This year has frequently been described as a roller coaster ride. It seems to be ending with high corn and soybean prices.
The commodity prices started stronger with hope for increased exports with Phase One of the China-U.S. trade deal, then fell with the onset of the COVID-19 pandemic and faltered further with the expectations of a big crop.
However, weather and export demand sent commodity prices soaring upward again this fall.
“What a ride, the last three months,” Scott Irwin, University of Illinois ag economist, said at the virtual Farm Economics Outlook for Corn and Soybeans event Dec. 1. “How did this happen and where do we go from here?”
The No. 1 factor for the price jump is exports, he said. It has been compounded by lower yields caused by drought and damage caused by the derecho in the Midwest, creating a lower carryover.
“The U.S. has among the lowest ending soybean stocks we’ve ever seen,” Irwin said.
He expects strong prices for the 2020-21 corn and soybean crop, predicting about $10.90/bu. for soybeans, which is higher than USDA’s $10.40 expectation.
“I call it a mini boom,” Irwin said.
He doesn’t believe it will alter the long-term price range for corn, which has been between $3.40 and $3.60 from 2014 to 2020. The next 18 months could be “well over that,” Irwin said.
However, within the next 12 to 24 months, he expects corn will likely move back to about $3.50 and soybeans to $8.75.
“I don’t see it as a game changer,” Irwin said of the current conditions.

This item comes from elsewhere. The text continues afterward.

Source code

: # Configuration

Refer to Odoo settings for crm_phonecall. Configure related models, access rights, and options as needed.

Where prices go remains largely connected to exports to China. About 75% of soybean export demand is from China this year. Expect that to trail off when Brazil’s export season begins, said Joe Janzen, University of Illinois ag economist.
Large U.S. corn exports to China have only been seen in the last few months, Janzen said. He cautions that Ukraine is a factor going forward.

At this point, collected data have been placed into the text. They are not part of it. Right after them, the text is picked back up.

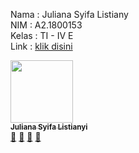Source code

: Nama : Juliana Syifa Listiany <br>
NIM : A2.1800153 <br>
Kelas : TI - IV E <br>
Link : <a href="https://a21800155.000webhostapp.com" target="_blank">klik disini</a>

<tr>
     <!-- Baris 2 Max 7 Akun -->
    <td align="center"><a href="#"><img src="https://avatars1.githubusercontent.com/u/61871644?s=460&u=7d5369d97dbc9d0ec22c35e85ceb50ba97305219&v=4" width="100px;" alt=""/><br /><sub><b>Juliana Syifa Listianyi</b></sub></a><br /><a href="#" title="https://github.com/syifalistiany/PABWEB-E">🔗</a> <a href="#" title="Documentation">📖</a> <a href="#" title="Profile">👀</a> <a href="#" title="Talks">📢</a></td>
  </tr>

“The U.S. will have competitors,” Janzen said.
The demand for corn fills the gap between what China can produce domestically and what it uses, and China hopes to narrow that gap. However, yields trends there are in the 100 bu./acre range compared to 175 bu./acre in the U.S., so it will take time to become more self-sufficient, Janzen said.

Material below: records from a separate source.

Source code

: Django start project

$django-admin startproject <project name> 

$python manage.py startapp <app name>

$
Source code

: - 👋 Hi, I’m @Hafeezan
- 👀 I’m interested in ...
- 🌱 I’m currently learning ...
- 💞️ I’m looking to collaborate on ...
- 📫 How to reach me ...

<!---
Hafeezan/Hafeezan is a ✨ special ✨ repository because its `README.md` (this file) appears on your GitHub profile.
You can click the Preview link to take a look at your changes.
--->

He also notes the retaliatory tariffs invoked during the trade war with China remain in place. They were waived in March, but they are still on the books and could become a barrier, Janzen said.
Although China canceled a few shipments in November, Irwin doesn’t believe it indicates this will be a trend.
“I don’t think we will see some wider-spread cancellations,” he said.
He said he believes USDA’s projections for exports are accurate.
Along with export demand came lower yields in Illinois, Indiana and Iowa following dry conditions in August and damage caused by the high winds of the derecho.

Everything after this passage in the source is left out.